The President denies knowing about the blackmail to Munson and Hudson. He tells the majority leader that he is dying and that Leffingwell's confirmation is vital. Munson criticizes Cooley for opposing the nominee but not exposing Fletcher and thus forcing Anderson to bear the pressure alone. Anderson's death nonetheless permits the subcommittee and the Foreign Relations Committee to proceed with the nomination. Both report favorably to the full Senate.

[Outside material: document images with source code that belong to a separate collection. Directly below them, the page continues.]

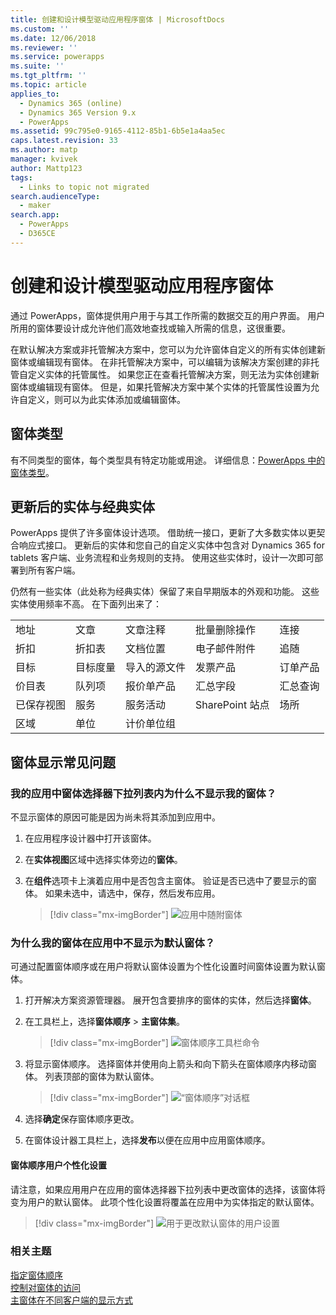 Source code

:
 ```yaml
---
title: 创建和设计模型驱动应用程序窗体 | MicrosoftDocs
ms.custom: ''
ms.date: 12/06/2018
ms.reviewer: ''
ms.service: powerapps
ms.suite: ''
ms.tgt_pltfrm: ''
ms.topic: article
applies_to:
  - Dynamics 365 (online)
  - Dynamics 365 Version 9.x
  - PowerApps
ms.assetid: 99c795e0-9165-4112-85b1-6b5e1a4aa5ec
caps.latest.revision: 33
ms.author: matp
manager: kvivek
author: Mattp123
tags:
  - Links to topic not migrated
search.audienceType:
  - maker
search.app:
  - PowerApps
  - D365CE
---
```

# <a name="create-and-design-model-driven-app-forms"></a>创建和设计模型驱动应用程序窗体 

通过 PowerApps，窗体提供用户用于与其工作所需的数据交互的用户界面。 用户所用的窗体要设计成允许他们高效地查找或输入所需的信息，这很重要。 

在默认解决方案或非托管解决方案中，您可以为允许窗体自定义的所有实体创建新窗体或编辑现有窗体。 在非托管解决方案中，可以编辑为该解决方案创建的非托管自定义实体的托管属性。
如果您正在查看托管解决方案，则无法为实体创建新窗体或编辑现有窗体。 但是，如果托管解决方案中某个实体的托管属性设置为允许自定义，则可以为此实体添加或编辑窗体。 
  

<a name="BKMK_TypesOfForms"></a> 
## <a name="type-of-forms"></a>窗体类型
有不同类型的窗体，每个类型具有特定功能或用途。 详细信息：[PowerApps 中的窗体类型](types-forms.md)。  

  
<a name="BKMK_FormDifferencesByEntity"></a>   
## <a name="updated-versus-classic-entities"></a>更新后的实体与经典实体  
PowerApps 提供了许多窗体设计选项。 借助统一接口，更新了大多数实体以更契合响应式接口。 更新后的实体和您自己的自定义实体中包含对 Dynamics 365 for tablets 客户端、业务流程和业务规则的支持。 使用这些实体时，设计一次即可部署到所有客户端。  
  
仍然有一些实体（此处称为经典实体）保留了来自早期版本的外观和功能。 这些实体使用频率不高。 在下面列出来了：  
  
||||||  
|-|-|-|-|-|  
|地址|文章|文章注释|批量删除操作|连接|  
|折扣|折扣表|文档位置|电子邮件附件|追随|  
|目标|目标度量|导入的源文件|发票产品|订单产品|  
|价目表|队列项|报价单产品|汇总字段|汇总查询|  
|已保存视图|服务|服务活动|SharePoint 站点|场所|  
|区域|单位|计价单位组|||  
  
## <a name="form-display-faq"></a>窗体显示常见问题

### <a name="why-is-my-form-not-visible-in-the-form-selector-drop-down-in-my-app"></a>我的应用中窗体选择器下拉列表内为什么不显示我的窗体？
不显示窗体的原因可能是因为尚未将其添加到应用中。
1. 在应用程序设计器中打开该窗体。
2. 在**实体视图**区域中选择实体旁边的**窗体**。
3. 在**组件**选项卡上演着应用中是否包含主窗体。 验证是否已选中了要显示的窗体。 如果未选中，请选中，保存，然后发布应用。

   > [!div class="mx-imgBorder"] 
   > ![](media/forms-included-in-app.png "应用中随附窗体")
   
### <a name="why-isnt-my-form-displayed-as-the-default-form-in-the-app"></a>为什么我的窗体在应用中不显示为默认窗体？
可通过配置窗体顺序或在用户将默认窗体设置为个性化设置时间窗体设置为默认窗体。
1. 打开解决方案资源管理器。 展开包含要排序的窗体的实体，然后选择**窗体**。
2. 在工具栏上，选择**窗体顺序** > **主窗体集**。 

   > [!div class="mx-imgBorder"] 
   > ![](media/form-order-toolbar.png "窗体顺序工具栏命令")
   
3. 将显示窗体顺序。 选择窗体并使用向上箭头和向下箭头在窗体顺序内移动窗体。 列表顶部的窗体为默认窗体。 

   > [!div class="mx-imgBorder"] 
   > ![](media/form-order-dialog.png "“窗体顺序”对话框")
   
4. 选择**确定**保存窗体顺序更改。
5. 在窗体设计器工具栏上，选择**发布**以便在应用中应用窗体顺序。
 
#### <a name="form-order-user-personalization-setting"></a>窗体顺序用户个性化设置
请注意，如果应用用户在应用的窗体选择器下拉列表中更改窗体的选择，该窗体将变为用户的默认窗体。 此项个性化设置将覆盖在应用中为实体指定的默认窗体。

   > [!div class="mx-imgBorder"] 
   > ![](media/change-form-user-setting.png "用于更改默认窗体的用户设置")
   
### <a name="related-topics"></a>相关主题  
    
[指定窗体顺序](assign-form-order.md) <br />
[控制对窗体的访问](control-access-forms.md) <br />
[主窗体在不同客户端的显示方式](main-form-presentations.md) <br />
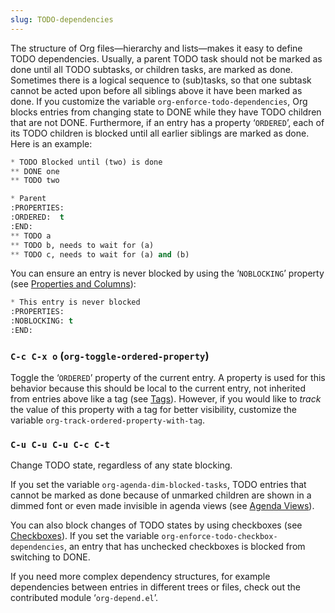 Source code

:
 ```yaml
---
slug: TODO-dependencies
---
```


The structure of Org files—hierarchy and lists—makes it easy to define TODO dependencies. Usually, a parent TODO task should not be marked as done until all TODO subtasks, or children tasks, are marked as done. Sometimes there is a logical sequence to (sub)tasks, so that one subtask cannot be acted upon before all siblings above it have been marked as done. If you customize the variable `org-enforce-todo-dependencies`, Org blocks entries from changing state to DONE while they have TODO children that are not DONE. Furthermore, if an entry has a property ‘`ORDERED`’, each of its TODO children is blocked until all earlier siblings are marked as done. Here is an example:

```lisp
* TODO Blocked until (two) is done
** DONE one
** TODO two

* Parent
:PROPERTIES:
:ORDERED:  t
:END:
** TODO a
** TODO b, needs to wait for (a)
** TODO c, needs to wait for (a) and (b)
```

You can ensure an entry is never blocked by using the ‘`NOBLOCKING`’ property (see [Properties and Columns](/docs/org/Properties-and-Columns)):

```lisp
* This entry is never blocked
:PROPERTIES:
:NOBLOCKING: t
:END:
```

### `C-c C-x o` (`org-toggle-ordered-property`)

Toggle the ‘`ORDERED`’ property of the current entry. A property is used for this behavior because this should be local to the current entry, not inherited from entries above like a tag (see [Tags](/docs/org/Tags)). However, if you would like to *track* the value of this property with a tag for better visibility, customize the variable `org-track-ordered-property-with-tag`.

### `C-u C-u C-u C-c C-t`

Change TODO state, regardless of any state blocking.

If you set the variable `org-agenda-dim-blocked-tasks`, TODO entries that cannot be marked as done because of unmarked children are shown in a dimmed font or even made invisible in agenda views (see [Agenda Views](/docs/org/Agenda-Views)).

You can also block changes of TODO states by using checkboxes (see [Checkboxes](/docs/org/Checkboxes)). If you set the variable `org-enforce-todo-checkbox-dependencies`, an entry that has unchecked checkboxes is blocked from switching to DONE.

If you need more complex dependency structures, for example dependencies between entries in different trees or files, check out the contributed module ‘`org-depend.el`’.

Sen. Seabright Cooley (Charles Laughton) speaking against the Leffingwell nomination on the Senate floor

In the Senate Chamber, Cooley apologizes for his "vindictiveness." While he will vote against Leffingwell and his "alien voice," the senator will not ask others to follow. Munson, moved by Cooley's action, cites the "tragic circumstances" surrounding the confirmation. The majority leader will vote for Leffingwell but will permit a conscience vote from others. Hudson's quorum call and the majority leader's refusal to yield the floor prevent Van Ackerman from speaking until Munson asks for the "yeas and nays," ending debate. The majority leader tells Van Ackerman that but for the Andersons' privacy, the Senate would have censured and expelled him. Van Ackerman leaves the chamber before the vote.

Munson's side is slightly ahead until Smith unexpectedly votes against Leffingwell, and the majority leader prepares for the Vice President to break the tie in the nominee's favor. Secret Service agents enter the chamber, and Hudson receives a message from the Senate Chaplain. He announces that he will not break the tie, thus causing the nomination to fail, and that the President has died during the vote. As he leaves with the Secret Service, Hudson tells Munson that he wants to choose his own Secretary of State. The film ends as Munson makes a motion to adjourn because of the former president's death.